(DATA TO PROCESS):

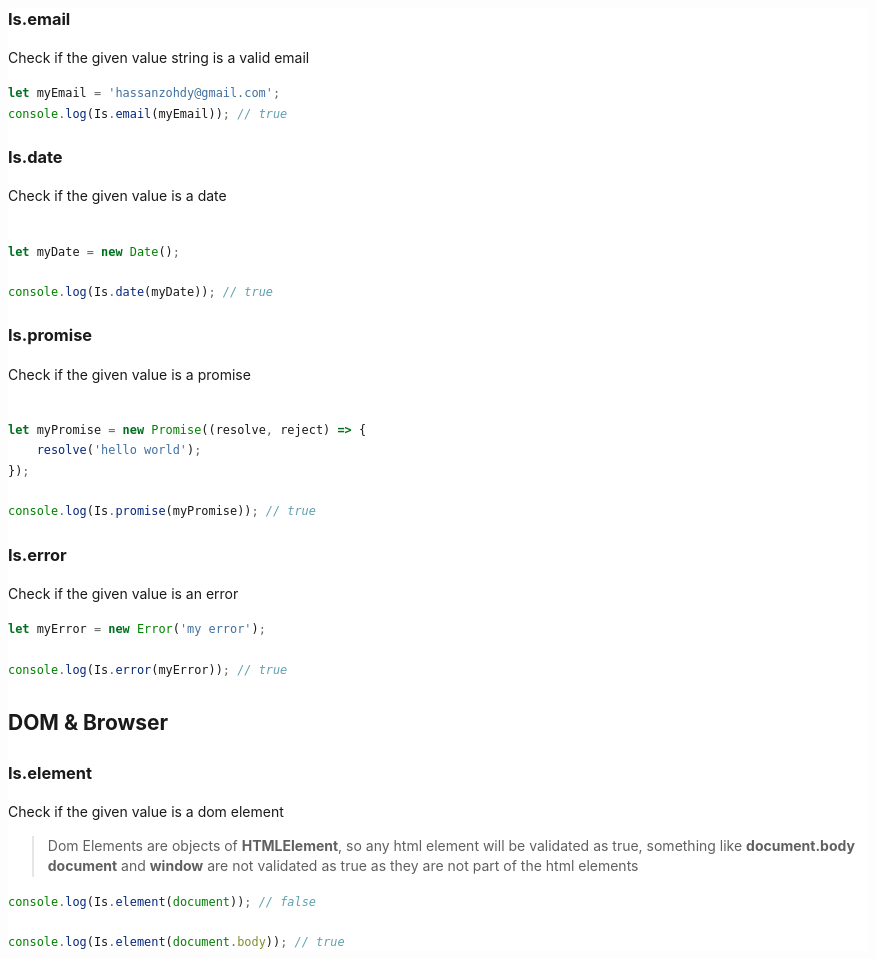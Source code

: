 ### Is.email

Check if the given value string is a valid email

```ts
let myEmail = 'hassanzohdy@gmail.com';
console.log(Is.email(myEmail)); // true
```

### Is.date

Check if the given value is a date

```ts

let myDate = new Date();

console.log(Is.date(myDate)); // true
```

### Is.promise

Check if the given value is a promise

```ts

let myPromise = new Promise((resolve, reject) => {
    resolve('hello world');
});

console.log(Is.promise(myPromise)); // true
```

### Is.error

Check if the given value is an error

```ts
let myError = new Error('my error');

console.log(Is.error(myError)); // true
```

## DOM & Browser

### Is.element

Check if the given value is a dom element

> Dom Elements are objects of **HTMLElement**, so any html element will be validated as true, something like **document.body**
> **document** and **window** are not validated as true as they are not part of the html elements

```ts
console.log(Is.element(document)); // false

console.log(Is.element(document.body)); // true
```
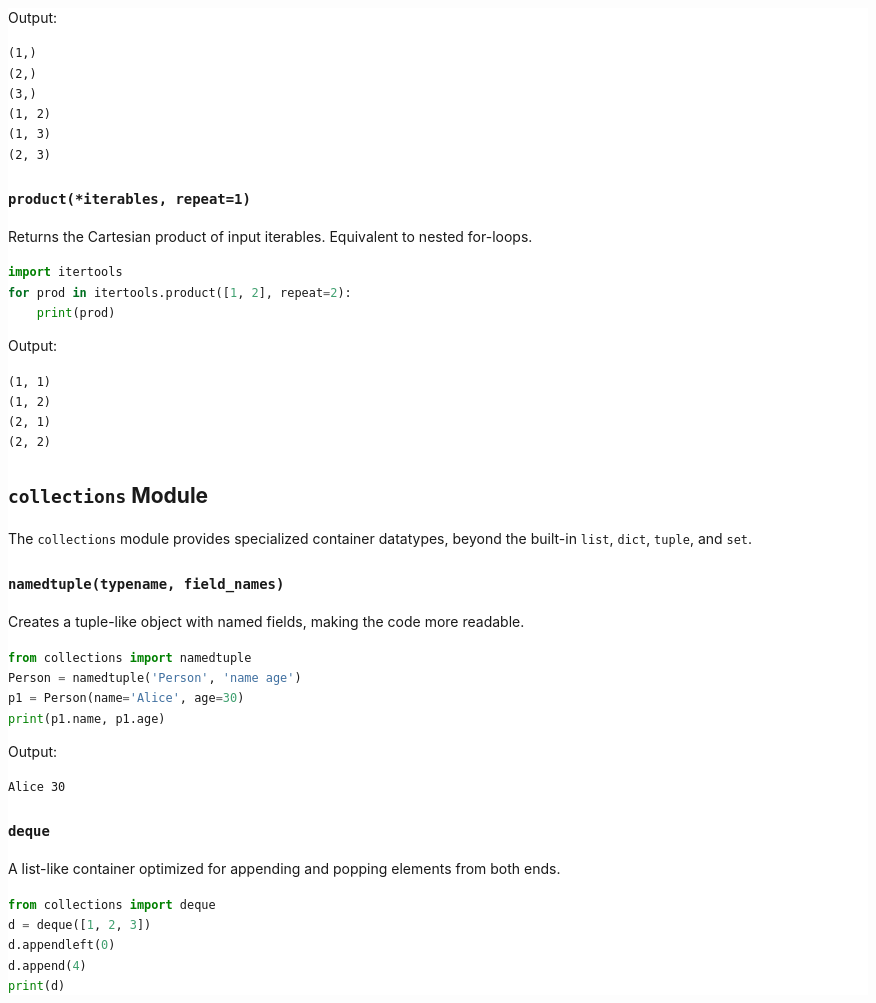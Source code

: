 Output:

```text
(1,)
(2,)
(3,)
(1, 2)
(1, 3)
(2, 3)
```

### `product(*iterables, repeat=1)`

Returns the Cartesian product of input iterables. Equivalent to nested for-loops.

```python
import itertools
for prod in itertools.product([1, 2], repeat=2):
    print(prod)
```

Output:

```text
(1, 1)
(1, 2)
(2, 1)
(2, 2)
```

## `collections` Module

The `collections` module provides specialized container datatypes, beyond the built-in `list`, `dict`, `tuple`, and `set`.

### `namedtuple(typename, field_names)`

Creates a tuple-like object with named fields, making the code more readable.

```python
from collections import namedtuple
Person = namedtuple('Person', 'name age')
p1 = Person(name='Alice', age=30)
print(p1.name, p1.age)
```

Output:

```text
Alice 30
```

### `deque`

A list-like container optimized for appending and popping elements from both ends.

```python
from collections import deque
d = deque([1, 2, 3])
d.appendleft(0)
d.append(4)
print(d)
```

* * *

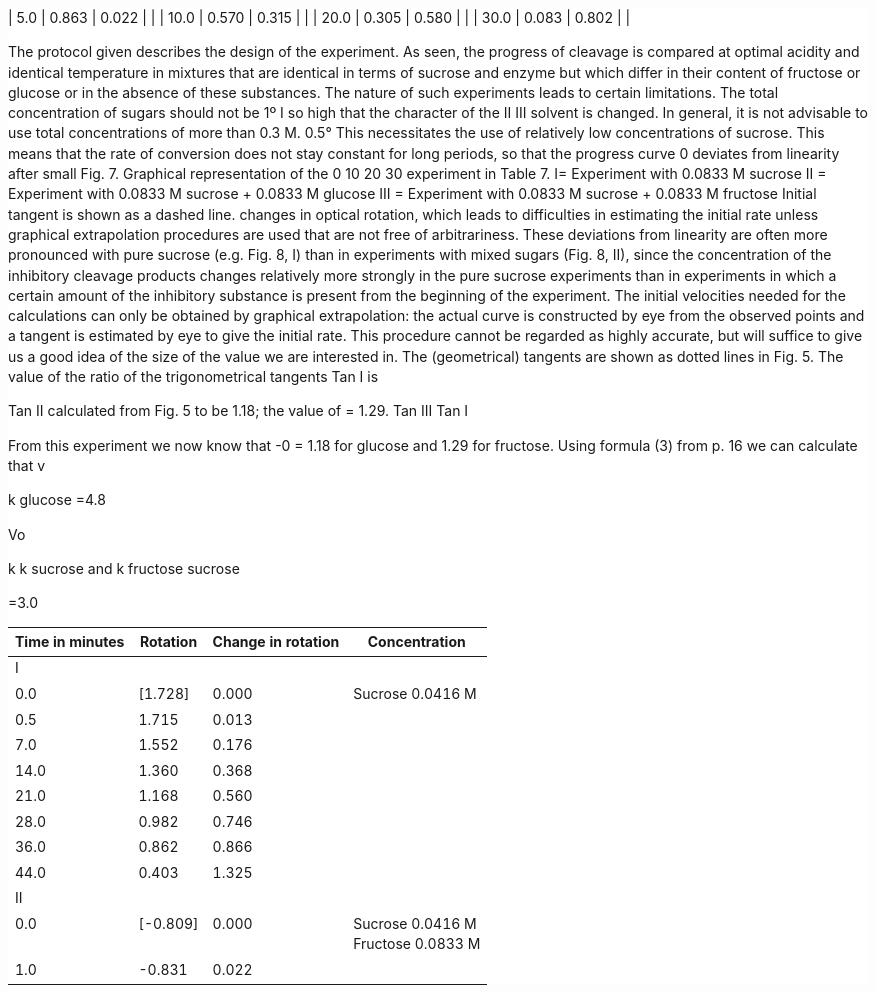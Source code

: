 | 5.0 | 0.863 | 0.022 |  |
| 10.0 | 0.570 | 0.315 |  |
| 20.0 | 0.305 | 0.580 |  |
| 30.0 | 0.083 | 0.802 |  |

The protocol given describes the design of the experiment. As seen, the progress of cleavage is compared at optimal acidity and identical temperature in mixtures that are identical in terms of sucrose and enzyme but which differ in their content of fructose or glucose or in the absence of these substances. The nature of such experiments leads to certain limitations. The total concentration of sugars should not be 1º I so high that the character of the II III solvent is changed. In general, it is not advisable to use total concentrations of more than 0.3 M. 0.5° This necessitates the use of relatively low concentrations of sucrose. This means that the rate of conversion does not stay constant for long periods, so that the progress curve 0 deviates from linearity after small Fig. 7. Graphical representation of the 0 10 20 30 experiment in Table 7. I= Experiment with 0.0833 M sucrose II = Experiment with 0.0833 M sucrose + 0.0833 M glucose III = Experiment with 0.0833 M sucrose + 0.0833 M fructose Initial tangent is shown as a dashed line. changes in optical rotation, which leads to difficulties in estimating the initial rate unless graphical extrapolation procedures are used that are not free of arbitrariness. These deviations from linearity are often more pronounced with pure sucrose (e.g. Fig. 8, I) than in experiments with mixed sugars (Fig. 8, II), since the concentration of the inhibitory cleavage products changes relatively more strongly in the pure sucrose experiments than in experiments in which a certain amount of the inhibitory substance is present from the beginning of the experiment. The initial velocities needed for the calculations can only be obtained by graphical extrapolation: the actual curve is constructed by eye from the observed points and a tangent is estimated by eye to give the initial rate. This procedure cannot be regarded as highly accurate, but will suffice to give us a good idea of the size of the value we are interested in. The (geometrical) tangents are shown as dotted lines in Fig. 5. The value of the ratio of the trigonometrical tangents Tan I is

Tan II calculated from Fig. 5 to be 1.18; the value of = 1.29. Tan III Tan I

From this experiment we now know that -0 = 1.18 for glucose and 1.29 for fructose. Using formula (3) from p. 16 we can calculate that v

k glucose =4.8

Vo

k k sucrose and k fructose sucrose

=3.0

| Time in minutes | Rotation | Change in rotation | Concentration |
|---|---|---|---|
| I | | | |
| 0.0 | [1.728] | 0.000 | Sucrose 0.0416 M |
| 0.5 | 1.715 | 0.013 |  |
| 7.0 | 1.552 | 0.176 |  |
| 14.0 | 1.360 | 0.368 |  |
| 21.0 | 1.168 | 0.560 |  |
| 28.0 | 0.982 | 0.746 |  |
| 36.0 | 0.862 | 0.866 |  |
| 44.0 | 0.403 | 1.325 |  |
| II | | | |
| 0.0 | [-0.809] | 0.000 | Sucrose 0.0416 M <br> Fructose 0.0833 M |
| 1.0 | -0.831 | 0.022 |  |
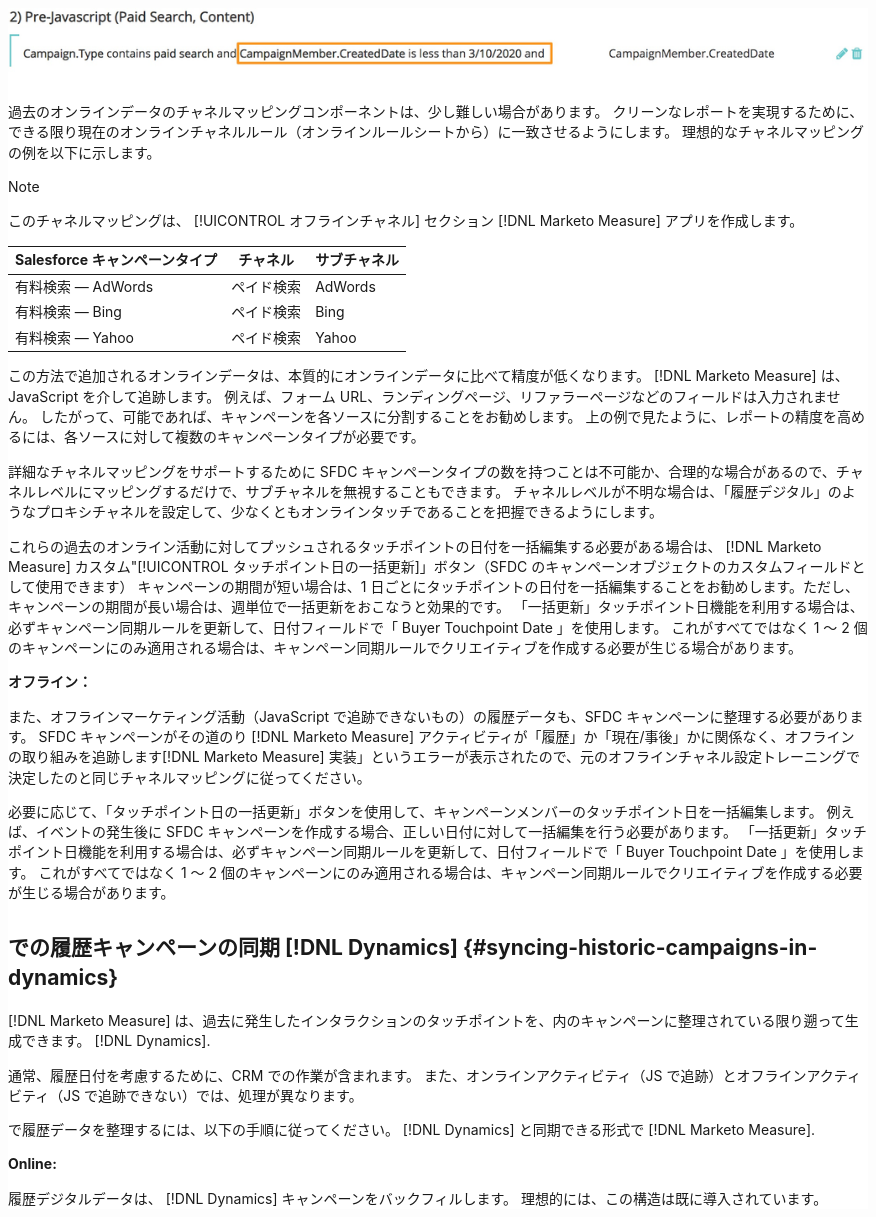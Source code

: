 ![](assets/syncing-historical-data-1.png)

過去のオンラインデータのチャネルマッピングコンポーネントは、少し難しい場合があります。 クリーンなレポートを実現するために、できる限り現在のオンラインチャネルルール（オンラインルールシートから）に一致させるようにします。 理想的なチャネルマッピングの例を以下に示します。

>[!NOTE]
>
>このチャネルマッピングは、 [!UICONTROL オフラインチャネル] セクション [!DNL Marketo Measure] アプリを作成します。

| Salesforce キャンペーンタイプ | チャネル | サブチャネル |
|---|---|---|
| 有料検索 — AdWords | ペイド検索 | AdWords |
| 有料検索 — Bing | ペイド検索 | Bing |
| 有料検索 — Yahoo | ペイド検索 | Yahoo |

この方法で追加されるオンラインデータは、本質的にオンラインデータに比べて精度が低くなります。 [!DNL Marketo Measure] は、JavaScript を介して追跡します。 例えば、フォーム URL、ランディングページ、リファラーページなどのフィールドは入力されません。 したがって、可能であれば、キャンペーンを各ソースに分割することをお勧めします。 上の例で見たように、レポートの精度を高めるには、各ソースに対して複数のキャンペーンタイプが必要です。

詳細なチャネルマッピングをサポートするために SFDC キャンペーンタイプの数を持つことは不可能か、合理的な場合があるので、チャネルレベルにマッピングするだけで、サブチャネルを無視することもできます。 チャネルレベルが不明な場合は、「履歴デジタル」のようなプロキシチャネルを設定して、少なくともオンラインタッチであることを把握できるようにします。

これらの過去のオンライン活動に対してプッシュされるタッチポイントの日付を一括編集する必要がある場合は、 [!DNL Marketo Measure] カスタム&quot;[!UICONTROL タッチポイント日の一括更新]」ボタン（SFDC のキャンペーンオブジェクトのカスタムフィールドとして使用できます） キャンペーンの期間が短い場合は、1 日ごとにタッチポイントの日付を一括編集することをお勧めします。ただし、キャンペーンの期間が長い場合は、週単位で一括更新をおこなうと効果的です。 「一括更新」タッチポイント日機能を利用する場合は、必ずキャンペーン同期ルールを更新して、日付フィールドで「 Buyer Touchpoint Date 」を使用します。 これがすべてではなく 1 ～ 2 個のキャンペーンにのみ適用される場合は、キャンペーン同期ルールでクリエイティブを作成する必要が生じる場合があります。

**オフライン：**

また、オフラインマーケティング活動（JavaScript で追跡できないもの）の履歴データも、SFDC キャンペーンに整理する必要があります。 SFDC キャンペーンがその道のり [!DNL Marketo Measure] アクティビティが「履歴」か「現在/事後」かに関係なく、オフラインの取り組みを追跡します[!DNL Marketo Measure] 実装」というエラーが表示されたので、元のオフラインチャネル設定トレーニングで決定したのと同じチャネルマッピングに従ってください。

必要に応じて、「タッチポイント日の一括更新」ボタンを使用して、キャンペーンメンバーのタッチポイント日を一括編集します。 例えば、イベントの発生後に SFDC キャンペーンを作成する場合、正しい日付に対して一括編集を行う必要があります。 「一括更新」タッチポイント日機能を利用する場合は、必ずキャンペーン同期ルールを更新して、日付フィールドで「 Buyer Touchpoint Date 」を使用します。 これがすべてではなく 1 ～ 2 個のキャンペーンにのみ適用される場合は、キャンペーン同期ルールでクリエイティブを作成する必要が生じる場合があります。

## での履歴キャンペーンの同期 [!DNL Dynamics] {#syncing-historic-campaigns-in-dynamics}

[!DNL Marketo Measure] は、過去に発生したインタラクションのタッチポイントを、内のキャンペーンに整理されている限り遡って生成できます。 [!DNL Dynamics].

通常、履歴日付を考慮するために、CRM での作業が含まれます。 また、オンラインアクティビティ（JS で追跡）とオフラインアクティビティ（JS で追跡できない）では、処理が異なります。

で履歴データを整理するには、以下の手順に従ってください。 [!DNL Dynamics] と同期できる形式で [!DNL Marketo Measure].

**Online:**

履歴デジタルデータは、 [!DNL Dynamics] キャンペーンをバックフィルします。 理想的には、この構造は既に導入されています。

* * *

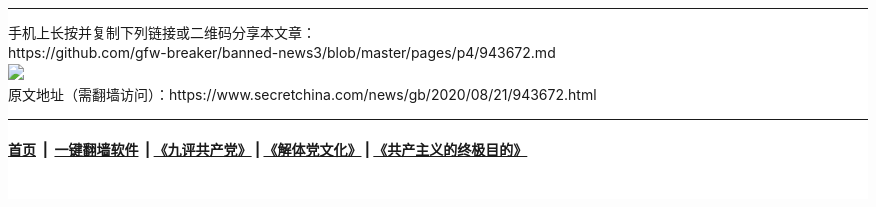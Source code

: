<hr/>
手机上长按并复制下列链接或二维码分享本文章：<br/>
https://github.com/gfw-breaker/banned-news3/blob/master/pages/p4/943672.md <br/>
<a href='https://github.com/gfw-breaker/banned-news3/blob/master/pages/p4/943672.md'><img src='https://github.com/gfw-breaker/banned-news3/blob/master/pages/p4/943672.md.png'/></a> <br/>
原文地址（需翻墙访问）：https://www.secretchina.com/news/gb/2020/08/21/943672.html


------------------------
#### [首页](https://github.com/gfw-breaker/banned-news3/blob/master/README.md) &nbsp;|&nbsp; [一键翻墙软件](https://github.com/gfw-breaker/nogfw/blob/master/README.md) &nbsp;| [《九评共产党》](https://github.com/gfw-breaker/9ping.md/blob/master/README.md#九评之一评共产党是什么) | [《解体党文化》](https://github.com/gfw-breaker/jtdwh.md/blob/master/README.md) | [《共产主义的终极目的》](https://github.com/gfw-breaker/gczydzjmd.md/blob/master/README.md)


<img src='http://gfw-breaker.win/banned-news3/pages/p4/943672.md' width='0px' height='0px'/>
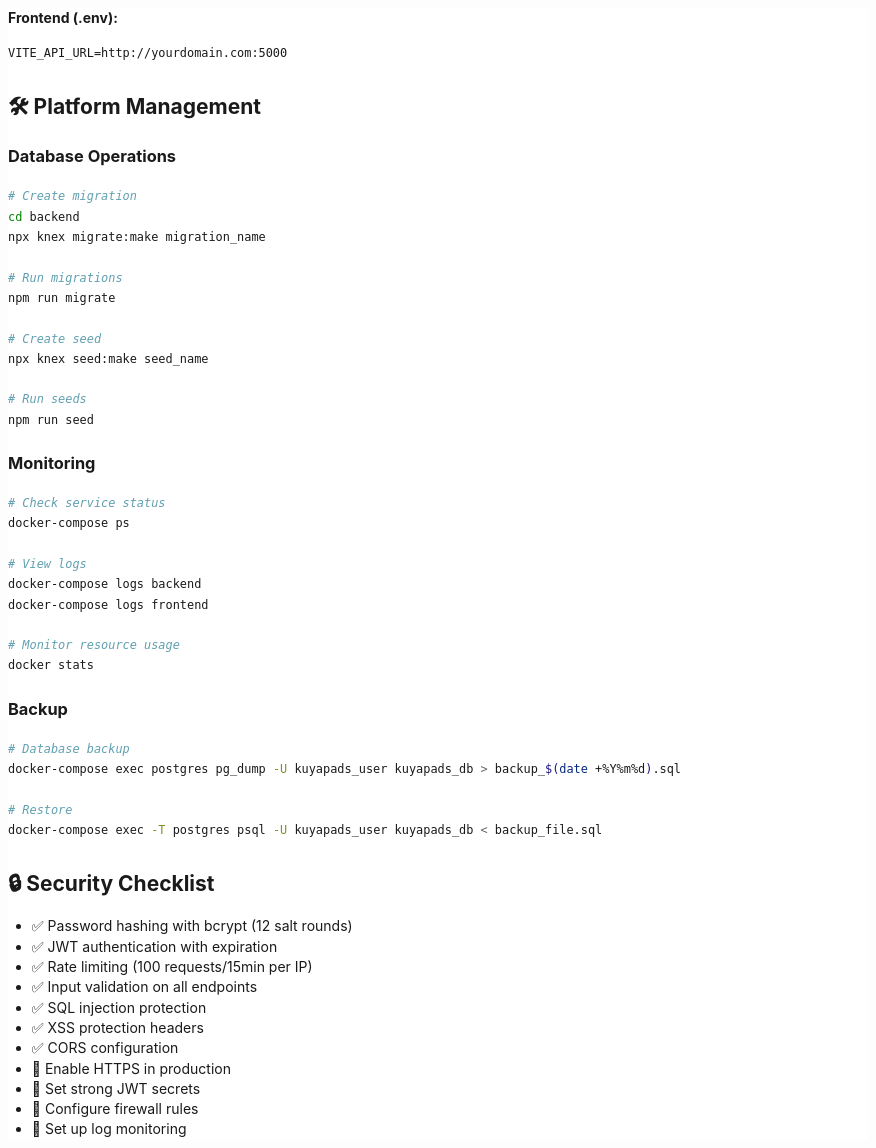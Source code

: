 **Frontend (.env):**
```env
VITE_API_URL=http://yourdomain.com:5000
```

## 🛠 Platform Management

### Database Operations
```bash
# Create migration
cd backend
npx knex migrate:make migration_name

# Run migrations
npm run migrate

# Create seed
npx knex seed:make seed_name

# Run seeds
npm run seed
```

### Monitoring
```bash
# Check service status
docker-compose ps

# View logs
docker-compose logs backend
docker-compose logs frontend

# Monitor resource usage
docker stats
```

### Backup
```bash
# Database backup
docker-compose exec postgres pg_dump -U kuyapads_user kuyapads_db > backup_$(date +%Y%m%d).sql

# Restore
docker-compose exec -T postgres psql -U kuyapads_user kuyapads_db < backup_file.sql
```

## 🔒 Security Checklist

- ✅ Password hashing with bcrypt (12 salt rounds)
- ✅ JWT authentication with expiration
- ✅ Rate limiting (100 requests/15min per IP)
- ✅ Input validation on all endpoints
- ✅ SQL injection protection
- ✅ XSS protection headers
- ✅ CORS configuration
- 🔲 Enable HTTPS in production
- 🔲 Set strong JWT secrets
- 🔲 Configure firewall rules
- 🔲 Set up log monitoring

(REQUIRED WORK):
All that belongs in your answer is the stretch of entries above from the line with "## での履歴キャンペーンの同期 [!DNL" through the line with "履歴デジタルデータは、 [!DNL Dynamics]", printed exactly.

(SOLUTION FOR THIS PROBLEM):
## での履歴キャンペーンの同期 [!DNL Dynamics] {#syncing-historic-campaigns-in-dynamics}

[!DNL Marketo Measure] は、過去に発生したインタラクションのタッチポイントを、内のキャンペーンに整理されている限り遡って生成できます。 [!DNL Dynamics].

通常、履歴日付を考慮するために、CRM での作業が含まれます。 また、オンラインアクティビティ（JS で追跡）とオフラインアクティビティ（JS で追跡できない）では、処理が異なります。

で履歴データを整理するには、以下の手順に従ってください。 [!DNL Dynamics] と同期できる形式で [!DNL Marketo Measure].

**Online:**

履歴デジタルデータは、 [!DNL Dynamics] キャンペーンをバックフィルします。 理想的には、この構造は既に導入されています。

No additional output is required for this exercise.